Thursday, 31 August 2006

Fire sculptures and sweeping statements

My flight to Tasmania had transported me to Erinsborough. Everyone is out and about and chatting to you in Hobart. People are unnervingly friendly. I always thought i was quite a friendly cove but really the amount of eye contact, hand shaking and general interest would make my father feel ill at ease.

Tasmanians have social skills that are almost obsolete in sin city, shaking hands and introducing themselves to every tom, dick and Sydney.

Saturday morning was spent fleetingly at the Salamanca markets tipping my hat, fair amount of chit chat and then more of the same while watching my nephews’ soccer matches.
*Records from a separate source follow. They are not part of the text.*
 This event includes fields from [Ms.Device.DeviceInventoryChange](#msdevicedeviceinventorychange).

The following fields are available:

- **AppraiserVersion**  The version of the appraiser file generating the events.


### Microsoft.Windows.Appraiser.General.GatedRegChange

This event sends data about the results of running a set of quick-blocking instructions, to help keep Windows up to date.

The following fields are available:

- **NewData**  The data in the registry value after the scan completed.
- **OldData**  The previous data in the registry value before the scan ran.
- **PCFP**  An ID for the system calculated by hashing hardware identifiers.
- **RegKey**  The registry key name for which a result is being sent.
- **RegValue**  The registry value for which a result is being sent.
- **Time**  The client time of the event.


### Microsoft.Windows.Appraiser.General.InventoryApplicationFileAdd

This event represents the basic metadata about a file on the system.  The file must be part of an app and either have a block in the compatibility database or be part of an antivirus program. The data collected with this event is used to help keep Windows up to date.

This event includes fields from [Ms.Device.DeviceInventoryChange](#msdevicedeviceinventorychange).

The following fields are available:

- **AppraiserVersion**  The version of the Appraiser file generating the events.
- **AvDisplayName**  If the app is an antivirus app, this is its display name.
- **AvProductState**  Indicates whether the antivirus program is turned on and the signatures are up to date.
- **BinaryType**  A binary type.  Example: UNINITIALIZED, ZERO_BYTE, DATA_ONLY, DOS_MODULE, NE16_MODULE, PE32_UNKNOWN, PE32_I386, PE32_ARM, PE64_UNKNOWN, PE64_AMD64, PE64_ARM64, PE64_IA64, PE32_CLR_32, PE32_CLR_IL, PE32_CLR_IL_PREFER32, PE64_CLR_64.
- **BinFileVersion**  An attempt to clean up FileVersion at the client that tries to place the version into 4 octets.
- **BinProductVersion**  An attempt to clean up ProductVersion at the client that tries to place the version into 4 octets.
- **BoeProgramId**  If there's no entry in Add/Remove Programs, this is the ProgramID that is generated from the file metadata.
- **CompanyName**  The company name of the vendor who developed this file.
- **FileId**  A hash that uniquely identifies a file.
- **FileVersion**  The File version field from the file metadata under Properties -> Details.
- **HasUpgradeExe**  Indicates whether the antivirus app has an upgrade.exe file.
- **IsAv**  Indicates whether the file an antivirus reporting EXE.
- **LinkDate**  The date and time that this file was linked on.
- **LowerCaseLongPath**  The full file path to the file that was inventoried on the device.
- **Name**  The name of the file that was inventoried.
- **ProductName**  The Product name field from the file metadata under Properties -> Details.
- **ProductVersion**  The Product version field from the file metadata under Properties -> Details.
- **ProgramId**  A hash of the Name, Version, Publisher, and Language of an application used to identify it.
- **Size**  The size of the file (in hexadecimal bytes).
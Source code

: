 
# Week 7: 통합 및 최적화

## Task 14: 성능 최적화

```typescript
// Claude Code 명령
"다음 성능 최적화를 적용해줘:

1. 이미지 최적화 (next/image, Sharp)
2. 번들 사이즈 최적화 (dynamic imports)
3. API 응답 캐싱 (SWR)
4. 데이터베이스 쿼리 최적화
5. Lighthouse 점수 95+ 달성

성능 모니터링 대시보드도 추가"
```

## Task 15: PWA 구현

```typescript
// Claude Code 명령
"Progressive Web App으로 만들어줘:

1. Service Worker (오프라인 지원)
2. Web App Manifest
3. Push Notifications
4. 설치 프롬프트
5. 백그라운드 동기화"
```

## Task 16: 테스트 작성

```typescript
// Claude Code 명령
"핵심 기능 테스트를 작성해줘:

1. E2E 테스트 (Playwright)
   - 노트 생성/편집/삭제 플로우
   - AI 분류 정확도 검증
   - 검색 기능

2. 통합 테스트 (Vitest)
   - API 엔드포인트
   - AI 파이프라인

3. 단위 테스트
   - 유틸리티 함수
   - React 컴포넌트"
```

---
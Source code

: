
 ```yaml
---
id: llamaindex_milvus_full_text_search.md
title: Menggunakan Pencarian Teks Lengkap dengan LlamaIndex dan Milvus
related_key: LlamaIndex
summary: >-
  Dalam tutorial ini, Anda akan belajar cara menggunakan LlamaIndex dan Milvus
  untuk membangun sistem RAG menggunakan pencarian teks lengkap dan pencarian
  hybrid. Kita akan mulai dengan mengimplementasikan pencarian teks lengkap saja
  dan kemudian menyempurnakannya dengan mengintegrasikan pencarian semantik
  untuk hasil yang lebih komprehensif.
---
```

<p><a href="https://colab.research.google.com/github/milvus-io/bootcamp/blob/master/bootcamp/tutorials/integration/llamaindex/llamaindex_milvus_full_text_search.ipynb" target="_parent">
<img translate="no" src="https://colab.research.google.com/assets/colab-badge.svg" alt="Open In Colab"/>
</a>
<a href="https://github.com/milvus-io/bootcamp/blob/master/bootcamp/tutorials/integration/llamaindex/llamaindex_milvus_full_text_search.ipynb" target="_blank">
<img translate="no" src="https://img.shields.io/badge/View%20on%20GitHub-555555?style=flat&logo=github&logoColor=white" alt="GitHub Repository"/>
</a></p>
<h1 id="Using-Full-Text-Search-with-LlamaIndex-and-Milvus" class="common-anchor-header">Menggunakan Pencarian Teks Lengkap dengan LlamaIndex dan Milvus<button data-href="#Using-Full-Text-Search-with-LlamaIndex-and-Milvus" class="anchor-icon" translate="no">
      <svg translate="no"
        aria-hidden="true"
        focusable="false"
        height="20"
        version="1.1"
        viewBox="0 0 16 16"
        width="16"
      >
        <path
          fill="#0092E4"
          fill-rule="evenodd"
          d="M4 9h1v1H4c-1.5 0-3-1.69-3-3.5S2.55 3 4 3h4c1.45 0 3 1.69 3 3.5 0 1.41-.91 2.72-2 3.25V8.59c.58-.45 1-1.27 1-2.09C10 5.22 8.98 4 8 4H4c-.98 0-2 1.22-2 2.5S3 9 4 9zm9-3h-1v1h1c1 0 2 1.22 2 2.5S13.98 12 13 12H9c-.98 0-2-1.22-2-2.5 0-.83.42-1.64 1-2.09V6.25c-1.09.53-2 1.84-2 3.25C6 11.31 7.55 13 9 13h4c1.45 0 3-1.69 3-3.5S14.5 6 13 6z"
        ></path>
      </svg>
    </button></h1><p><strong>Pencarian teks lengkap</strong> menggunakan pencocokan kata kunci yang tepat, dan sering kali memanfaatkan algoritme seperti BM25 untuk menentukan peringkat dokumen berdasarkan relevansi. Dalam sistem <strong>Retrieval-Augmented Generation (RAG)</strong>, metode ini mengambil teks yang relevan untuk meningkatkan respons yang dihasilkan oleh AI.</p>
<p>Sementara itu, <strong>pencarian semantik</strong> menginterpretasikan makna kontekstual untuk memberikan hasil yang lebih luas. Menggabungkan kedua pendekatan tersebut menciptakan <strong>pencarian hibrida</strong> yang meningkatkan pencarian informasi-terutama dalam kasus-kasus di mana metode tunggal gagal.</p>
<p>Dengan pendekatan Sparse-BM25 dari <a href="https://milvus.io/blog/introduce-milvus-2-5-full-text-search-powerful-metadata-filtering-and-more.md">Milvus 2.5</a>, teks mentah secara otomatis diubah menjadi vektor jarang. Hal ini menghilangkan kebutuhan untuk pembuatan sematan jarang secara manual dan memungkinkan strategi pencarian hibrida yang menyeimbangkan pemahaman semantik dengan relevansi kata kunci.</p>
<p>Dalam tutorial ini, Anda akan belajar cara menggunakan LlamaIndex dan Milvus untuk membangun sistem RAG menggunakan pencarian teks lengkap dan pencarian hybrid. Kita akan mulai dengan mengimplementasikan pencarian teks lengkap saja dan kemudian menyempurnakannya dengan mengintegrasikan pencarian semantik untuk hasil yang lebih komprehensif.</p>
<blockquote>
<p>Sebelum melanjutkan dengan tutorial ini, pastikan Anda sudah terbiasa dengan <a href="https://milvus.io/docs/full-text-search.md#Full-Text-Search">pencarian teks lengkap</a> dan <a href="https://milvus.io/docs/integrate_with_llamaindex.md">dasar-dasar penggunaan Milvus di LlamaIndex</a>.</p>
I went to three ovals that day and each one was in the most amazing location - a fair bit south of Hobart, up high above the channel with the most spectacular surrounding views of the river Derwent and the mountain range. That morning alone i had seen 36 views of Mount Wellington.

While Lucy and Mark went to the primary school to assemble the business for the school’s fire sculpture night, a biennial event, the boys and I went up to the oval behind their house to watch another soccer match, play with their friends and I played catch with their dog and a gaggle of five year olds– for two and a half hours.

The afternoon’s bonding with the animal kingdom, introducing myself to the community and ogling the mountain and water views necessitated several gluhweins at the fire sculpture night – I was exhausted.

At the fire sculpture night apart from partaking in a few restorative snifters I caught up with all the cast and crew I’d met earlier at the local football match. The kiddies were racing about having a ball.

The fire sculptures were excellent, they were constructed from rope and hessian and shaped into the forms of monkeys, volcanoes, leaves, toucans, elephants. They were tied to the wire fence of the basketball court and doused in kero and then lit. they looked spectacular ablaze against the night sky. There were lantern parades and choral performances by the school children. It was lots of fun but I was exhausted and had to retire to bed at 8.30 while my sister, mark and their friends made merry and kicked on with some sambuca, no doubt set alight, so much arson about in Tasmania.